Правду сказал старик на террасе Лесного дома! Сердце ее как камень, она бесчувственна к людям, окружающим ее! Этот человек, который век свой являлся перед ней ежедневно в своей пестрой ливрее, не снял ее и в тот день, когда дорогое его сердцу существо лежало в гробу, как машина, исполняя свою ежедневную службу, в то время как сердце его разрывалось от горя!
Она подумала, что прислуга долгое время должна была носить глубокий траур по бабушке… Что дает право знатным людям ставить других людей в такое неестественное положение?.. С высоты своего холодного, изолированного величия они бросают бедному люду кусок хлеба и за это требуют полнейшего самоотречения от человека! И в эту-то жестокую игру барства играла и она до сих пор, — да еще почище других!
Со всей искренностью и чувством, каким обладало ее сердце, стала она утешать старика.
Но луч света, осветивший ее душу, потух.
В ушах ее раздавались мрачные обвинения старого солдата, и весь обратный путь она не переставала думать, с какой это потерянной, проклятой женщиной сравнивал ее старик? Разгадка была далеко-далеко от нее! Каким образом могла она применить эти слова к своей дорогой покойной бабушке, как можно ее высокое положение в свете назвать «пронырством»?
Мрачная и расстроенная, вошла она в Белый замок.
Начавшаяся в нем вчера суетливая деятельность, казалось, достигла теперь какого-то лихорадочного возбуждения. Суета не ограничивалась покоями, приготовляемыми для его светлости, но распространялась по всему дому, с верхнего этажа до нижнего.
Наверху, в первой комнате, в которую вошла молодая графиня, стояла Лена с пылающими щеками среди целой груды белья и платья и укладывала их в чемоданы.
Прежде чем Лена успела что-либо сообщить своей госпоже, с удивлением остановившейся у порога, из боковой двери показался министр в сопровождении госпожи фон Гербек. Он был очень взволнован; в руках его был карандаш и записная книжка, очевидно, как вспомогательное средство при таких неожиданно нахлынувших занятиях.

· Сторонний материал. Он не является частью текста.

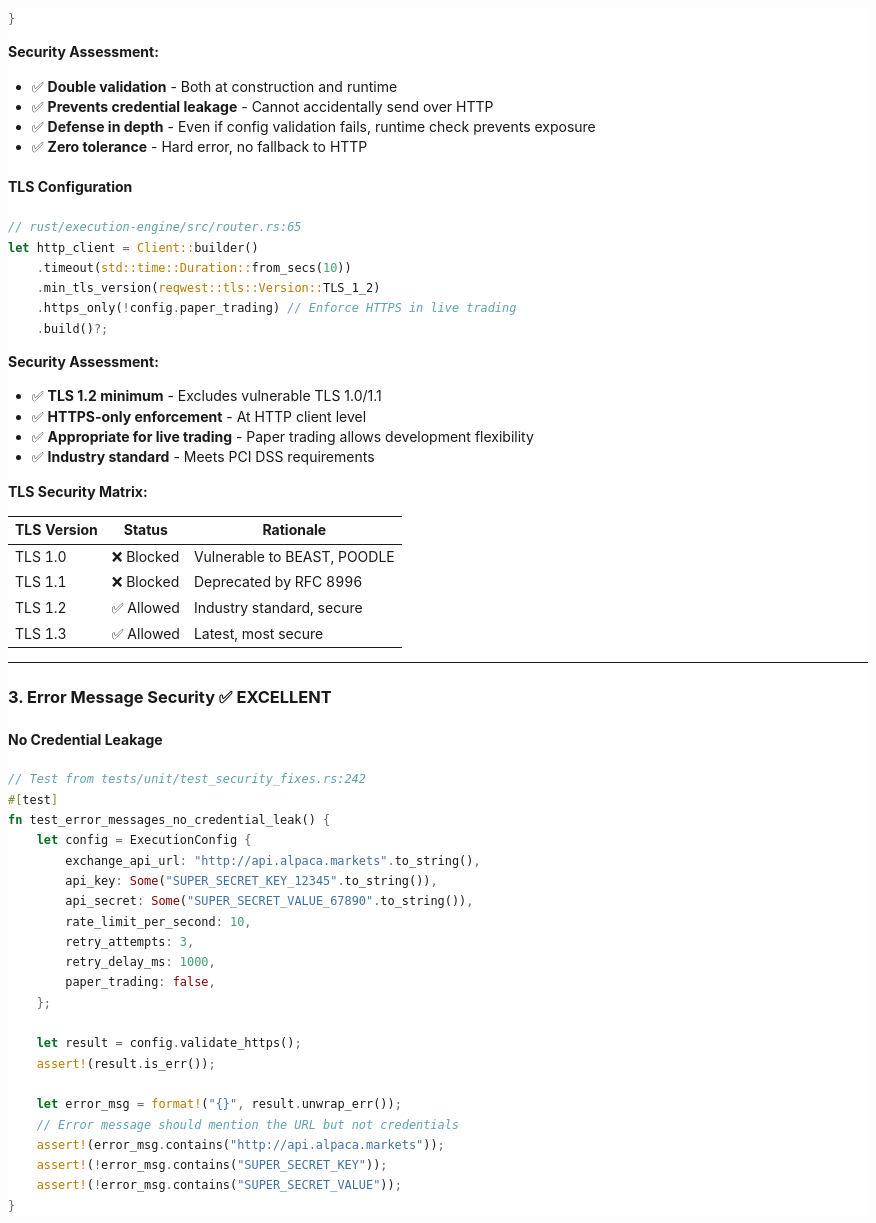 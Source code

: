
 ```rust
}
```

**Security Assessment:**
- ✅ **Double validation** - Both at construction and runtime
- ✅ **Prevents credential leakage** - Cannot accidentally send over HTTP
- ✅ **Defense in depth** - Even if config validation fails, runtime check prevents exposure
- ✅ **Zero tolerance** - Hard error, no fallback to HTTP

#### TLS Configuration
```rust
// rust/execution-engine/src/router.rs:65
let http_client = Client::builder()
    .timeout(std::time::Duration::from_secs(10))
    .min_tls_version(reqwest::tls::Version::TLS_1_2)
    .https_only(!config.paper_trading) // Enforce HTTPS in live trading
    .build()?;
```

**Security Assessment:**
- ✅ **TLS 1.2 minimum** - Excludes vulnerable TLS 1.0/1.1
- ✅ **HTTPS-only enforcement** - At HTTP client level
- ✅ **Appropriate for live trading** - Paper trading allows development flexibility
- ✅ **Industry standard** - Meets PCI DSS requirements

**TLS Security Matrix:**

| TLS Version | Status | Rationale |
|-------------|--------|-----------|
| TLS 1.0 | ❌ Blocked | Vulnerable to BEAST, POODLE |
| TLS 1.1 | ❌ Blocked | Deprecated by RFC 8996 |
| TLS 1.2 | ✅ Allowed | Industry standard, secure |
| TLS 1.3 | ✅ Allowed | Latest, most secure |

---

### 3. Error Message Security ✅ EXCELLENT

#### No Credential Leakage
```rust
// Test from tests/unit/test_security_fixes.rs:242
#[test]
fn test_error_messages_no_credential_leak() {
    let config = ExecutionConfig {
        exchange_api_url: "http://api.alpaca.markets".to_string(),
        api_key: Some("SUPER_SECRET_KEY_12345".to_string()),
        api_secret: Some("SUPER_SECRET_VALUE_67890".to_string()),
        rate_limit_per_second: 10,
        retry_attempts: 3,
        retry_delay_ms: 1000,
        paper_trading: false,
    };

    let result = config.validate_https();
    assert!(result.is_err());

    let error_msg = format!("{}", result.unwrap_err());
    // Error message should mention the URL but not credentials
    assert!(error_msg.contains("http://api.alpaca.markets"));
    assert!(!error_msg.contains("SUPER_SECRET_KEY"));
    assert!(!error_msg.contains("SUPER_SECRET_VALUE"));
}
``` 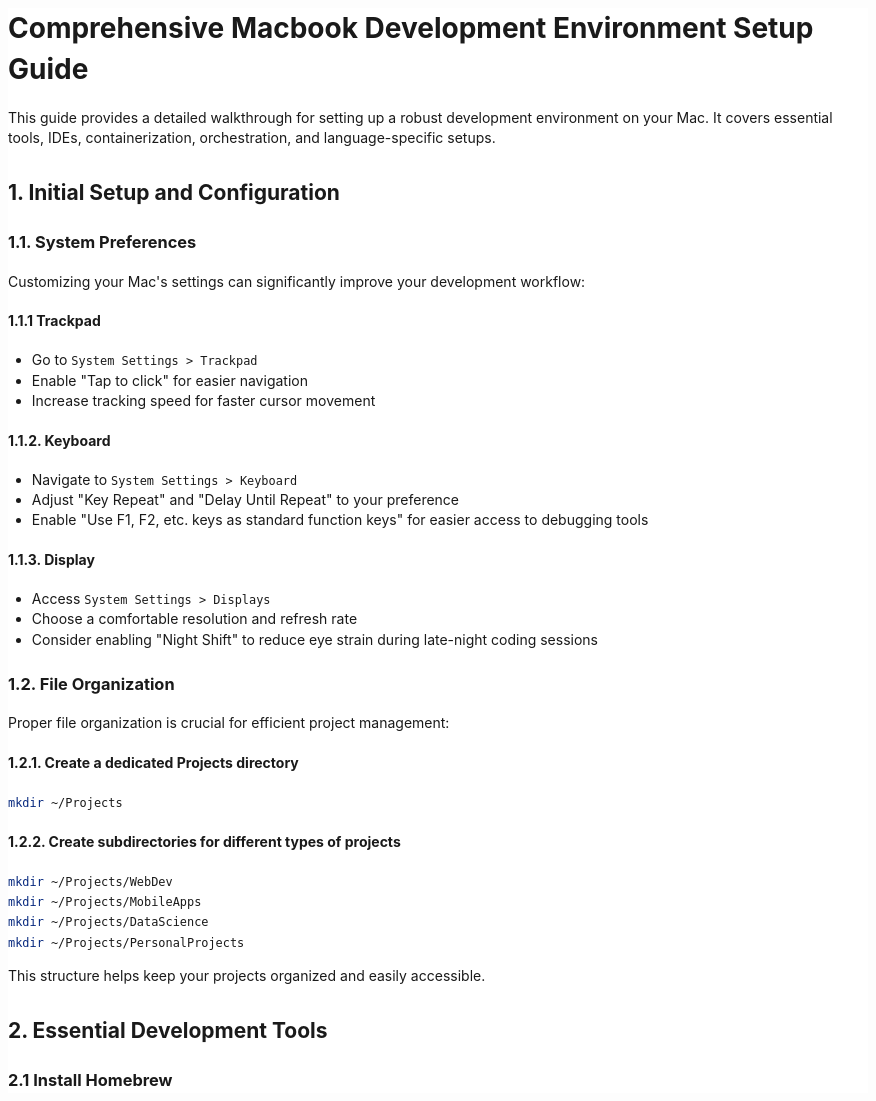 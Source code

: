 # Comprehensive Macbook Development Environment Setup Guide

This guide provides a detailed walkthrough for setting up a robust development environment on your Mac. It covers essential tools, IDEs, containerization, orchestration, and language-specific setups.


## 1. Initial Setup and Configuration

### 1.1. System Preferences

Customizing your Mac's settings can significantly improve your development workflow:

#### 1.1.1 Trackpad
   - Go to `System Settings > Trackpad`
   - Enable "Tap to click" for easier navigation
   - Increase tracking speed for faster cursor movement

#### 1.1.2. Keyboard 
   - Navigate to `System Settings > Keyboard`
   - Adjust "Key Repeat" and "Delay Until Repeat" to your preference
   - Enable "Use F1, F2, etc. keys as standard function keys" for easier access to debugging tools

#### 1.1.3. Display 
   - Access `System Settings > Displays`
   - Choose a comfortable resolution and refresh rate
   - Consider enabling "Night Shift" to reduce eye strain during late-night coding sessions

### 1.2. File Organization

Proper file organization is crucial for efficient project management:

#### 1.2.1. Create a dedicated Projects directory

```bash
mkdir ~/Projects
```

#### 1.2.2. Create subdirectories for different types of projects

```bash
mkdir ~/Projects/WebDev
mkdir ~/Projects/MobileApps
mkdir ~/Projects/DataScience
mkdir ~/Projects/PersonalProjects
```

This structure helps keep your projects organized and easily accessible.


## 2. Essential Development Tools

### 2.1 Install Homebrew
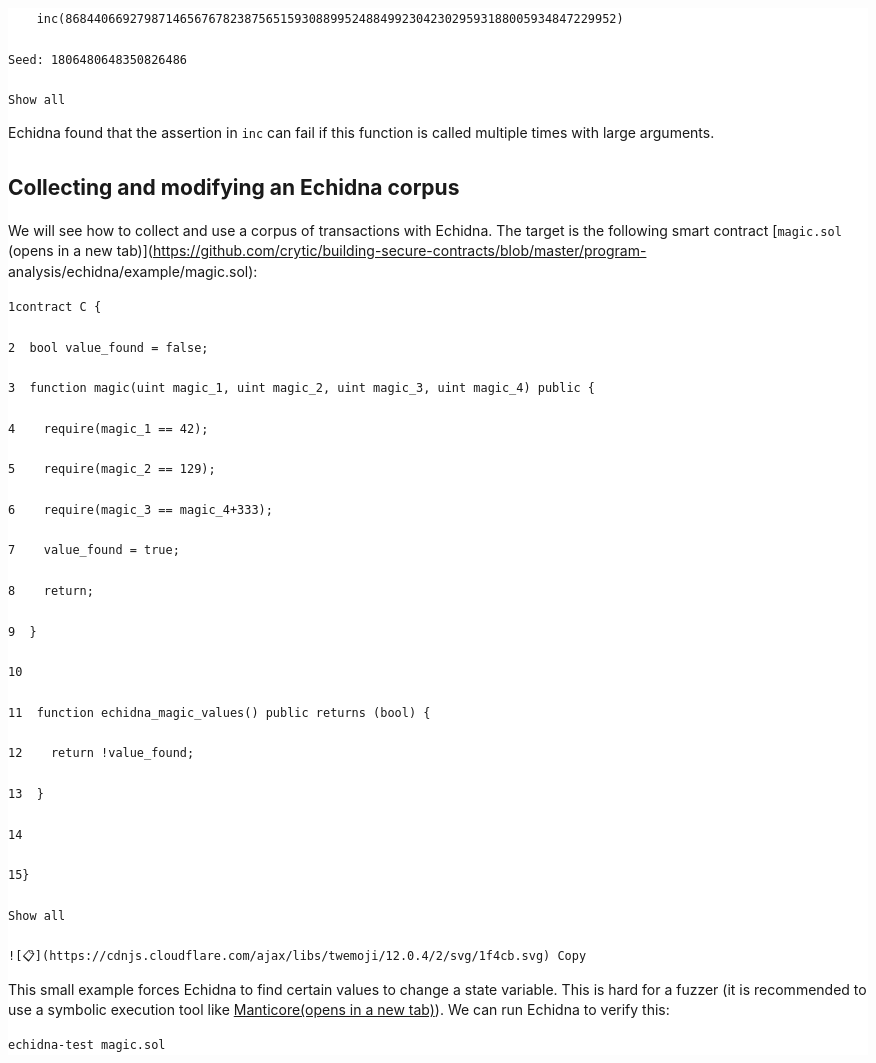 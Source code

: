         inc(86844066927987146567678238756515930889952488499230423029593188005934847229952)
    
    Seed: 1806480648350826486
    
    Show all

Echidna found that the assertion in `inc` can fail if this function is called
multiple times with large arguments.

## Collecting and modifying an Echidna corpus

We will see how to collect and use a corpus of transactions with Echidna. The
target is the following smart contract [`magic.sol`(opens in a new
tab)](https://github.com/crytic/building-secure-contracts/blob/master/program-
analysis/echidna/example/magic.sol):

    
    
    1contract C {
    
    2  bool value_found = false;
    
    3  function magic(uint magic_1, uint magic_2, uint magic_3, uint magic_4) public {
    
    4    require(magic_1 == 42);
    
    5    require(magic_2 == 129);
    
    6    require(magic_3 == magic_4+333);
    
    7    value_found = true;
    
    8    return;
    
    9  }
    
    10
    
    11  function echidna_magic_values() public returns (bool) {
    
    12    return !value_found;
    
    13  }
    
    14
    
    15}
    
    Show all
    
    ![📋](https://cdnjs.cloudflare.com/ajax/libs/twemoji/12.0.4/2/svg/1f4cb.svg) Copy

This small example forces Echidna to find certain values to change a state
variable. This is hard for a fuzzer (it is recommended to use a symbolic
execution tool like [Manticore(opens in a new
tab)](https://github.com/trailofbits/manticore)). We can run Echidna to verify
this:

    
    
    echidna-test magic.sol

— Ах, милое дитя, — обратился он к молодой девушке; голос его был нежен, это был прежний снисходительный папа! — Я в ужаснейшем затруднении относительно тебя! Полчаса тому назад я получил телеграмму от князя, где он извещает меня, что завтра вечером он прибудет в Аренсберг, и со свитой, несравненно более многочисленной, нежели он предполагал!.. Я положительно вне себя, ибо нахожусь в необходимости — ах, Боже мой, как неприятна мне вся эта история! — прервал он сам себя, с выражением нетерпения махнув рукой в воздухе.
Госпожа фон Гербек очень кстати подоспела к нему на помощь.
— Но, Боже мой, ваше превосходительство не должны по этому поводу так беспокоиться! — вскричала она. — В подобных вещах наша графиня очень благоразумна.
И обратясь к молодой девушке, она продолжала, указывая в то же время на Лену.
— Вы легко догадаетесь, в чем дело, милая графиня!.. Прошу вас, успокойте папа, видите, в каком он затруднении, что должен с вами расстаться на несколько дней, отпуская вас от себя! Замок слишком мал и тесен, чтобы можно было многим в нем поместиться, — не правда ли, мы от всей этой суматохи, которая наступает с прибытием сюда высокого гостя, уедем, и сегодня же, в Грейнсфельд?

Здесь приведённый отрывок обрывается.